Merlan, who works the Special Projects Desk for Gizmodo Media Group, is one of the sharpest reporter/commentators in the game, so we’re plenty excited about the release next week of her book Republic of Lies: American Conspiracy Theorists and Their Surprising Rise to Power. And lucky for us, Longreads put up an excerpt, in which she notes that while UFO study “has been eclipsed in the general culture by fresher, shinier conspiratorial ideas,” the notion of government cover-up of extraterrestrial contact was, in many ways, born there – specifically, in Roswell, New Mexico, and in what we found out when:

In 1994, a genuine conspiracy came to light: An Air Force report commissioned by the federal General Accounting Office revealed that the downed balloon was probably debris from a top secret surveillance program known as Project MOGUL, which sought to record audio evidence of Soviet atomic tests. And in 1997, a second report found a possible explanation for the witnesses who reported seeing alien bodies pulled from the wreckage: The crash-test dummies routinely dropped during other military test operations involving high-altitude balloons. Most mainstream news sources presented the reports as evidence that there were definitively no UFOs. “No bodies. No bulbous heads,” wrote William J. Broad of the New York Times News Service in 1997. “No secret autopsies. No spaceship. No crash. No extraterrestrials or alien artifacts of any sort. And most emphatically of all, no Government cover-up.” But the 1994 report did provide proof that the Air Force had lied about a top secret program, which fed certainty among UFO researchers that there were other cover-ups yet to be discovered. The history of UFOs is a perfect illustration of the way in which genuine government secrecy feeds citizen paranoia. The disclosure of hidden Air Force programs made just about anything seem possible, and over the next few decades, it was joined by wave after wave of revelations, some of them real and some imagined, until the field of ufology became a morass of competing claims and high suspicion that everyone is a government agent and no one is to be trusted.

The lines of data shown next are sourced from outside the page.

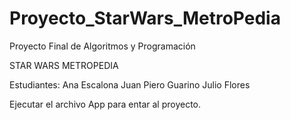 # Proyecto_StarWars_MetroPedia
Proyecto Final de Algoritmos y Programación 

STAR WARS METROPEDIA 

Estudiantes:
    Ana Escalona
    Juan Piero Guarino
    Julio Flores

Ejecutar el archivo App para entar al proyecto.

Luke O’Neil on Fox News widows.

“It was somewhere around the 100th response that my brain turned to mush,” writes O’Neil, of his experience putting together a newsletter piece of stories from people “who, like me, had close relationships that had been strained or ruined by family members who’d become obsessed with Fox News.” At New York, O’Neil details the common themes of those stories, and what they taught him about what Fox does:

As some critics of the piece pointed out, it seems a bit silly, if not stupid, to scapegoat a cable-news network for our family members’ interpersonal shortcomings. I get that. I don’t have an empirical way to assign blame or figure out causality. Maybe Fox News causes some people to turn toward hard-right conservatism; maybe it’s merely a precipitating factor; maybe it’s neither, and for most people, change in political attitudes came from elsewhere. In requesting stories about family members and Fox News, I wasn’t undertaking a scientific experiment — merely seeking to see if there are other people who had the same experiences I had, and felt the same way I did. What I learned is that there are. Whatever the actual direction of causality, there are many, many Americans who blame Fox News for changes in their loved ones, and many people out there who feel as though their friends and family members have been lost to a 24/7 stream of right-wing propaganda. Dozens who responded to my piece talked about the sad lonely twilight of their parents’ or grandparents’ lives, having been spurned by, or having disowned much of their families over political disagreements. Older people, recent studies have shown, are much more likely to share misleading information online, but the anecdotes I was hearing seemed to indicate this behavior wasn’t limited to the internet. Young parents wrote that they don’t want to bring their children to visit aging Fox-brainers. “The worst is when my children go to spend time with their grandparents and come home with Fox News talking points coming out of their mouths,” one told me. “I have to decontaminate them every time.”